To date, most marketers have only dabbled in mobile advertising. Opus Research recently estimated that combined mobile advertising for North America and Europe will amount to only $106.8 million by the end of 2007. But it predicts that figure will surpass $5 billion by 2012. One of the hurdles for mobile advertising has been the lack of third-party data on mobile advertising that exists for Internet ads.

A service such as M:AdTrack could help to address that need, say mobile analysts. "As mobile marketing grows and matures there will be increasing demand for analytics that track campaigns and their efficacy," says Greg Sterling, founding principal of Sterling Market Intelligence. "Mobile marketing will follow the desktop trajectory to some degree."

Tracking mobile advertising won't be as simple as Internet advertising, they say, because of the array of competing carrier networks, mobile devices, and technical standards.
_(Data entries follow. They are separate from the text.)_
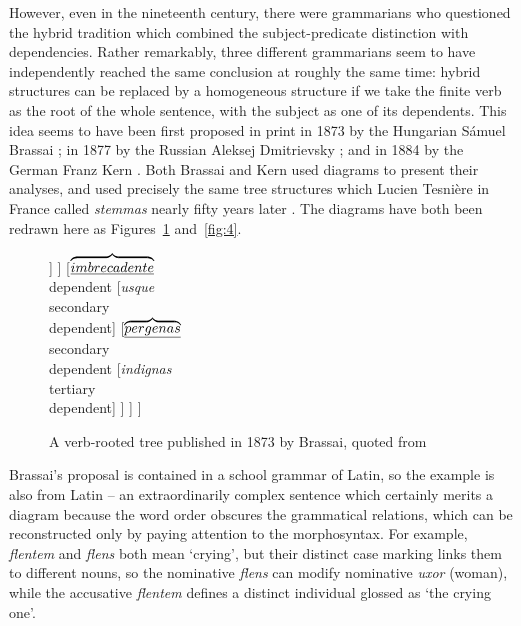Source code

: \documentclass[output=paper
 	        ,biblatex
                ,babelshorthands
                ,newtxmath
                ,draftmode
                ,colorlinks, citecolor=brown
]{langscibook}
\begin{document}
However, even in the nineteenth century, there were grammarians who questioned the hybrid tradition
which combined the subject-predicate distinction with dependencies. Rather remarkably, three
different grammarians seem to have independently reached the same conclusion at roughly the same
time: hybrid structures can be replaced by a homogeneous structure if we take the finite verb as the
root of the whole sentence, with the subject as one of its dependents. This idea seems to have been
first proposed in print in 1873 by the Hungarian Sámuel Brassai
\citep{Imrenyi2013a,ImrenyiVladar2020a-u}; in 1877 by the Russian Aleksej Dmitrievsky
\citep{Seriot2004}; and in 1884 by the German Franz Kern \citep{Kern1884a-u}. Both Brassai and
Kern used diagrams to present their analyses, and used precisely the same tree structures which
Lucien Tesnière in France called \emph{stemmas} nearly fifty years later
\citep{Tesniere59a-u,Tesniere2015a-u}. The diagrams have both been redrawn here as
Figures~\ref{fig:3} and~\ref{fig:4}.

\begin{figure}
	\centering
\begin{forest}
[\emph{tenebat}\\governing verb
	[\emph{flentem}\\dependent]
	[\emph{Uxor}\\dependent
		[\emph{amans}\\attribute]
		[\emph{ipsa}\\attribute]
		[\emph{flens}\\attribute
			[\emph{acrius}\\tertiary\\dependent]
		]
	]
	[$\overbrace{\emph{imbre cadente}}$\\dependent
		[\emph{usque}\\secondary\\dependent]
		[$\overbrace{\emph{per genas}}$\\secondary\\dependent
			[\emph{indignas}\\tertiary\\dependent]
		]
	]
]
\end{forest}
\caption{A verb-rooted tree published in 1873 by Brassai, quoted from }\label{fig:3}
\end{figure}
 
Brassai's proposal is contained in a school grammar of Latin, so the example is also from Latin – an
extraordinarily complex sentence which certainly merits a diagram because the word order obscures the grammatical relations, which can be reconstructed only by paying attention to the morphosyntax. For example, \emph{flentem} and \emph{flens} both mean `crying', but their distinct case marking links them to different nouns, so the nominative \emph{flens} can modify nominative \emph{uxor} (woman), while the accusative \emph{flentem} defines a distinct individual glossed as `the crying one'.
\end{document}
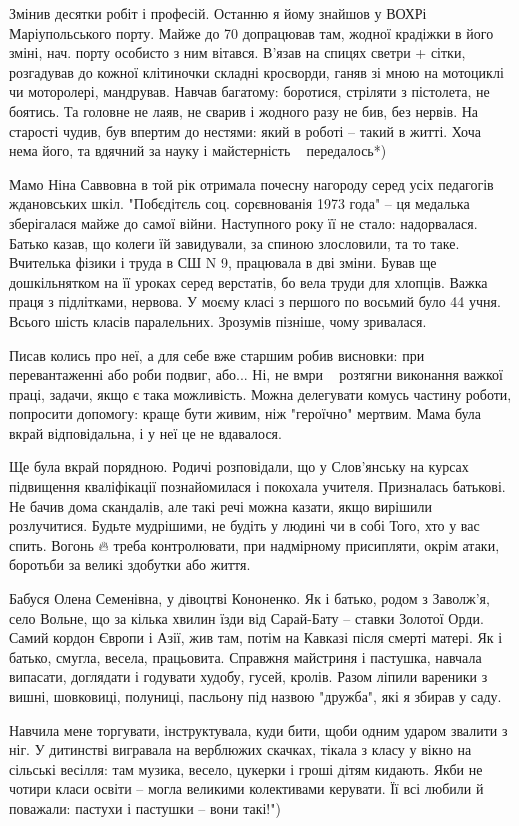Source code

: Змінив десятки робіт і професій. Останню я йому знайшов у ВОХРі Маріупольського
порту. Майже до 70 допрацював там, жодної крадіжки в його зміні, нач. порту
особисто з ним вітався. В'язав на спицях светри + сітки, розгадував до кожної
клітиночки складні кросворди, ганяв зі мною на мотоциклі чи моторолері,
мандрував. Навчав багатому: боротися, стріляти з пістолета, не боятись. Та
головне не лаяв, не сварив і жодного разу не бив, без нервів. На старості
чудив, був впертим до нестями: який в роботі – такий в житті. Хоча нема його,
та вдячний за науку і майстерність ~ передалось*)

Мамо Ніна Саввовна в той рік отримала почесну нагороду серед усіх педагогів
ждановських шкіл. "Побєдітєль соц. сорєвнованія 1973 года" – ця медалька
зберігалася майже до самої війни. Наступного року її не стало: надорвалася.
Батько казав, що колеги їй завидували, за спиною злословили, та то таке.
Вчителька фізики і труда в СШ N 9, працювала в дві зміни. Бував ще
дошкільнятком на її уроках серед верстатів, бо вела труди для хлопців. Важка
праця з підлітками, нервова. У моєму класі з першого по восьмий було 44 учня.
Всього шість класів паралельних. Зрозумів пізніше, чому зривалася. 

Писав колись про неї, а для себе вже старшим робив висновки: при перевантаженні
або роби подвиг, або... Ні, не вмри ~ розтягни виконання важкої праці, задачи,
якщо є така можливість. Можна делегувати комусь частину роботи, попросити
допомогу: краще бути живим, ніж "героїчно" мертвим. Мама була вкрай
відповідальна, і у неї це не вдавалося. 

Ще була вкрай порядною. Родичі розповідали, що у Слов'янську на курсах
підвищення кваліфікації познайомилася і покохала учителя. Призналась батькові.
Не бачив дома скандалів, але такі речі можна казати, якщо вирішили розлучитися.
Будьте мудрішими, не будіть у людині чи в собі Того, хто у вас спить. Вогонь 🔥
треба контролювати, при надмірному присипляти, окрім атаки, боротьби за великі
здобутки або життя.

Бабуся Олена Семенівна, у дівоцтві Кононенко. Як і батько, родом з Заволж'я,
село Вольне, що за кілька хвилин їзди від Сарай-Бату – ставки Золотої Орди.
Самий кордон Європи і Азії, жив там, потім на Кавказі після смерті матері. Як і
батько, смугла, весела, працьовита. Справжня майстриня і пастушка, навчала
випасати, доглядати і годувати худобу, гусей, кролів. Разом ліпили вареники з
вишні, шовковиці, полуниці, пасльону під назвою "дружба", які я збирав у саду. 

Навчила мене торгувати, інструктувала, куди бити, щоби одним ударом звалити з
ніг. У дитинстві вигравала на верблюжих скачках, тікала з класу у вікно на
сільські весілля: там музика, весело, цукерки і гроші дітям кидають. Якби не
чотири класи освіти – могла великими колективами керувати. Її всі любили й
поважали: пастухи і пастушки – вони такі!")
Hodgman doesn't disagree, but notes that M:Metrics has been developing methods of tracking mobile content usage and advertising since starting three years ago.

Rather than relying on publisher or advertiser data for ad-tracking, the firm uses an automated system to query roughly a dozen carrier networks to gather ad data from hundreds of mobile sites. "We're a completely objective source because we're not relying on proprietary information from any carriers or ad-serving networks," Hodgman says.

Jeff Janer, the former CMO of mobile ad platform Third Screen Media, says reliable third-party data will be crucial to the growth of mobile advertising. "This is a good first step, but it's still early days, and advertisers and agencies are going to want and need more detailed reporting in order to justify larger mobile ad spending," Janer says.